--- START ---

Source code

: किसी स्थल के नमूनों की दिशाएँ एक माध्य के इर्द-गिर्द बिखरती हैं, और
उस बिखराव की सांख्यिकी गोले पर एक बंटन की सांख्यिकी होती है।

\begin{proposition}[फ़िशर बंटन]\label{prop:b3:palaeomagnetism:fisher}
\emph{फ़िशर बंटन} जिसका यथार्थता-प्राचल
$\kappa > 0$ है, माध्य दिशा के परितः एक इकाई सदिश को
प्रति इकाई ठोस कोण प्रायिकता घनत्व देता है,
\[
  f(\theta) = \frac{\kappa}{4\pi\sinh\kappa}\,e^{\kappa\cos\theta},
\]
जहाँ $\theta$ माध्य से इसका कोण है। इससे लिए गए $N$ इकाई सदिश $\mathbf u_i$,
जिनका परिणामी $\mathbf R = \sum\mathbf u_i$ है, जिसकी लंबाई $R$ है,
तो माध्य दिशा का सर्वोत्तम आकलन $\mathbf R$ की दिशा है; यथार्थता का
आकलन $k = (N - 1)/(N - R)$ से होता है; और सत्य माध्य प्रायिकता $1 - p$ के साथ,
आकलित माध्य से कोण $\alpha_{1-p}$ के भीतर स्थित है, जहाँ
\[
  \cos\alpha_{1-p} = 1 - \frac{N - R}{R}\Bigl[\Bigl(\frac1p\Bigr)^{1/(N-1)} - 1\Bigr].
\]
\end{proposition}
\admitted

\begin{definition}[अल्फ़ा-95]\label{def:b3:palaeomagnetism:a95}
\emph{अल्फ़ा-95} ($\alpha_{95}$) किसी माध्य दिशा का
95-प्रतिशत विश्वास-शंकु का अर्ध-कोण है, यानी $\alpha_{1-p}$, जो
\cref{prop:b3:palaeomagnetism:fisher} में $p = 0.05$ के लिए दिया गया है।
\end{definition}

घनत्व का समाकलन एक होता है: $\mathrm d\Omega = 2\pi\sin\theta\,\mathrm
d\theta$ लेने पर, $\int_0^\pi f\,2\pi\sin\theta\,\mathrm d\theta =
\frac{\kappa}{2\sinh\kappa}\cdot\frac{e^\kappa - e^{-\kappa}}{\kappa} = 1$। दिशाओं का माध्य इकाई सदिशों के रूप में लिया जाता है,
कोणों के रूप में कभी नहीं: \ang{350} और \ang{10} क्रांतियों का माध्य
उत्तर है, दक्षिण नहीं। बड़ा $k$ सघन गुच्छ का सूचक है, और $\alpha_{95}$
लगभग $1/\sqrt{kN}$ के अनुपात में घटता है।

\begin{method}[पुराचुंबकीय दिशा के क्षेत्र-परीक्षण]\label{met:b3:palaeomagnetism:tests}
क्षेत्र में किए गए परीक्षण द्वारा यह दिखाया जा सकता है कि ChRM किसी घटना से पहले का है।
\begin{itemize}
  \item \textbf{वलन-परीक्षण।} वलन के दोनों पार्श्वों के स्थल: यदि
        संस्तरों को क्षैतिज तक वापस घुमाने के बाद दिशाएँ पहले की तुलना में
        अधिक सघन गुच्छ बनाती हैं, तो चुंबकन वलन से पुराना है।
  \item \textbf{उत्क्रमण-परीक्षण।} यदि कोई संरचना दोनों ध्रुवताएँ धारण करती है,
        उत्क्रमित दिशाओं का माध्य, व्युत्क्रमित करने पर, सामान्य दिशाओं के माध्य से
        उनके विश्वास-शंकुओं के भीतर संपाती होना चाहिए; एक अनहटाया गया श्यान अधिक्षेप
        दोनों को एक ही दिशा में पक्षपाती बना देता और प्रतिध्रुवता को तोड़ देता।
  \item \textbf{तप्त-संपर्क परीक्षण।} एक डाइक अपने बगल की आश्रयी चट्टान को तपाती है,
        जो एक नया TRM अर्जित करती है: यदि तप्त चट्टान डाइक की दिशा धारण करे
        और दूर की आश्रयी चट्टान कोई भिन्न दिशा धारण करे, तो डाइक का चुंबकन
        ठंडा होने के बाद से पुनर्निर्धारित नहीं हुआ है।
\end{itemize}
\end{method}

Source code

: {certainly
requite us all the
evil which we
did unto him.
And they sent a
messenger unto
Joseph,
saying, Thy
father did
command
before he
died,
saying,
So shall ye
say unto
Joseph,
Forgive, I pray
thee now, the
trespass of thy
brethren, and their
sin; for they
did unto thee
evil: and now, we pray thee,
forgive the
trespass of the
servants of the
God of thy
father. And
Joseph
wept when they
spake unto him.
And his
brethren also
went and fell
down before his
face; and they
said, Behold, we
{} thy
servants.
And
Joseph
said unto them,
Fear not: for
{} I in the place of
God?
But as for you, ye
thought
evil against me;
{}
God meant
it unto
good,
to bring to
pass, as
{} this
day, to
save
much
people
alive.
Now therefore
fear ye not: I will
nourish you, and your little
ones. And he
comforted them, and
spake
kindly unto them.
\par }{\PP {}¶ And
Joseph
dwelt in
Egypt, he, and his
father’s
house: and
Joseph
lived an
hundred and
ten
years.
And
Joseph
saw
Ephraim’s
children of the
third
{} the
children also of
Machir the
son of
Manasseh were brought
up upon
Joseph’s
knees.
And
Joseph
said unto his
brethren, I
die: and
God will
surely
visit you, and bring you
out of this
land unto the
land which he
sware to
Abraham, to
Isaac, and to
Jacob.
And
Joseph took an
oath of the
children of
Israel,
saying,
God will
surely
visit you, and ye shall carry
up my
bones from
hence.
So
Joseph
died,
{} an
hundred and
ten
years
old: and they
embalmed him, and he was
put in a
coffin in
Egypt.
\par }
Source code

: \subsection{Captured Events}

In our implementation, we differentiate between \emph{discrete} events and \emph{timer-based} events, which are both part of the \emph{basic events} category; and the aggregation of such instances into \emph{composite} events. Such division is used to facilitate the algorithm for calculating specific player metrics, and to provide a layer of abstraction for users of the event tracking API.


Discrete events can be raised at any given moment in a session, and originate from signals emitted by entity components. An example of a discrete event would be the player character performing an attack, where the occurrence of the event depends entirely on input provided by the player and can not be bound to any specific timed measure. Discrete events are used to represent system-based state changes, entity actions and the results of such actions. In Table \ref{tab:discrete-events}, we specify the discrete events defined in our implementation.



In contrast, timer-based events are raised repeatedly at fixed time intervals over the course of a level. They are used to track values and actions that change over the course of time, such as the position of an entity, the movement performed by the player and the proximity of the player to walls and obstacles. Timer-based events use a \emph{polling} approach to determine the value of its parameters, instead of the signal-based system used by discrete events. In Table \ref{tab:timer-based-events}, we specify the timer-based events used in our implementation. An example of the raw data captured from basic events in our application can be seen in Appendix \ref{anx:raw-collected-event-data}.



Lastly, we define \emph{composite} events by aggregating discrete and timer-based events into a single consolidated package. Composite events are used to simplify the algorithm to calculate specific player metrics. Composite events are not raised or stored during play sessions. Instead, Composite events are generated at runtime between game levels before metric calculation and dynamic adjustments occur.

--- END ---

WHAT YOU SHOULD DO: Would you count the lines of the listing above that hold the string "palaeomagnetism" and give only the resulting number?

RESULT: 4